← Back to context

Comment by ecshafer

5 days ago

What is wrong with the Python code base that makes this so much harder to implement than seemingly all other code bases? Ruby, PHP, JS. They all seemed to add JITs in significantly less time. A Python JIT has been asked for for like 2 decades at this point.

The Python C api leaks its guts. Too much of the internal representation was made available for extensions and now basically any change would be guaranteed to break backwards compatibility with something.

  • It's a shame that Python 2->3 transition was so painful, because Python could use a few more clean breaks with the past.

    This would be a potential case for a new major version number.

  • Ooo this makes sense it's like if the Linux had don't break users space AND a whole bunch of other purely internal APIs you also can't refactor.

For what it’s worth Ruby’s JIT took several different implementations, definitely struggled with Rails compatibility and literally used some people’s PhD research. It wasn’t a trivial affair

Some languages are much harder to compile well to machine code. Some big factors (for any languages) are things like: lack of static types and high "type uncertainty", other dynamic language features, established inefficient extension interfaces that have to be maintained, unusual threading models...

  • That makes sense if you're comparing with Java or C#, but not Ruby, which is way more dynamic than Python.

    The more likely reason is that there simply hasn't been that big a push for it. Ruby was dog slow before the JIT and Rails was very popular, so there was a lot of demand and room for improvement. PHP was the primary language used by Facebook for a long time, and they had deep pockets. JS powers the web, so there's a huge incentive for companies like Google to make it faster. Python never really had that same level of investment, at least from a performance standpoint.

    To your point, though, the C API has made certain types of optimizations extremely difficult, as the PyPy team has figured out.

    • > Python never really had that same level of investment, at least from a performance standpoint.

      Or lack of incentive?

      Alot of big python projects that does machine learning and data processing offloads the heavy data processing from pure python code to libraries like numpy and pandas that take advantage of C api binding to do native execution.

    • Google, Dropbox, and Microsoft from what I can recall all tried to make Python fast so I don’t buy the “hasn’t seen a huge amount of investment”. For a long time Guido was opposed to any changes and that ossified the ecosystem.

      But the main problem was actually that pypy was never adopted as “the JIT” mechanism. That would have made a huge difference a long time ago and made sure they evolved in lock step.

      1 reply →

  • The simplest JIT just generates the machine code instructions that the interpreter loop would execute anyway. It’s not an extremely difficult thing, but it also doesn’t give you much benefit.

    A worthwhile JIT is a fully optimizing compiler, and that is the hard part. Language semantics are much less important - dynamic languages aren’t particularly harder here, but the performance roof is obviously just much lower.

    • Agree re: different types of JITs producing wildly different results but don't agree about language semantics - even a Java JIT has to give up speed due to certain seemingly minor language and JVM issues.

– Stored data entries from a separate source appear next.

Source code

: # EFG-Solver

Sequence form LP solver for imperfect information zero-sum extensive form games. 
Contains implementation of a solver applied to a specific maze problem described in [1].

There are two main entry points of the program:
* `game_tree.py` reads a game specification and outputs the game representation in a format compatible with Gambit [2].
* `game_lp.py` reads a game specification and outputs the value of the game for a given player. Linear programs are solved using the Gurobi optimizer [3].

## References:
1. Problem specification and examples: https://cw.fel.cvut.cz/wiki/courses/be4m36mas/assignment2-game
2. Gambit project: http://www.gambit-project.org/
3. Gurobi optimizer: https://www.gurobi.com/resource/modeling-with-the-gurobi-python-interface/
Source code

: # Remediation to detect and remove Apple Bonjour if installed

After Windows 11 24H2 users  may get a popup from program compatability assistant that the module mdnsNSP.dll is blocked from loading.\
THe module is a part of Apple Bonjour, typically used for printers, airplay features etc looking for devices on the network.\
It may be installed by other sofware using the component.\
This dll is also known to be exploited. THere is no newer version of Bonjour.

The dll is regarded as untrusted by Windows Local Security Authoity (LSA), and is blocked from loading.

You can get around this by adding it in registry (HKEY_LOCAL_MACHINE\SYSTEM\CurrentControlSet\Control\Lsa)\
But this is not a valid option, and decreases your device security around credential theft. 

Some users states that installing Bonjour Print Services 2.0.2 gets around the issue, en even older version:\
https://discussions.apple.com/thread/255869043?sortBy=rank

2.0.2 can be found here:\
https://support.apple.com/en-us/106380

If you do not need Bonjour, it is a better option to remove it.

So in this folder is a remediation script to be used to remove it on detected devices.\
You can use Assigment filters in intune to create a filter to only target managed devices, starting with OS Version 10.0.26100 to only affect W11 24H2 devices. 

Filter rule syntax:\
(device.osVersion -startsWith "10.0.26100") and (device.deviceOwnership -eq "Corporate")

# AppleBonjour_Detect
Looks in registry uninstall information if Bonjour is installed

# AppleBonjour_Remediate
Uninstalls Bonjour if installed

So both matter - no matter how good of a compiler engineer you are, some semantics are just not optimizable. Indeed, the use of a "trace JITs" is a proof of that.

      1 reply →

  • I think that it's just that python people took the problem different, they made working with c and other languages better, and just made bindings for python and offloaded the performant code to these libraries. Ex: numpy

I can't really talk about Ruby. But PHP is much more static and surface of things you have to care about at runtime is like magnitude smaller and there already was opache as a starting point. And speaking of something like JIT in V8 is of the most sophisticated and complicated ever built. There hasn't been near enough man hours and funding to cpython to make it fair comparison

For better or for worse they have been very consistent throughout the years that they don't want want to degrade existing performance. It is why the GIL existed for so long

Are you forgetting about PyPy, which has existed for almost 2 decades at this point?

  • That's a completely separate codebase that purposefully breaks backwards compatibility in specific areas to achieve their goals. That's not the same as having a first-class JIT in CPython, the actual Python implementation that ~everyone uses.

    • Definitely agree that it’s better to have JIT in the mainline Python, but it’s not like there weren’t options if you needed higher performance before.

      Including simply implementing the slow parts in C, such as the high performance machine learning ecosystem that exists in Python.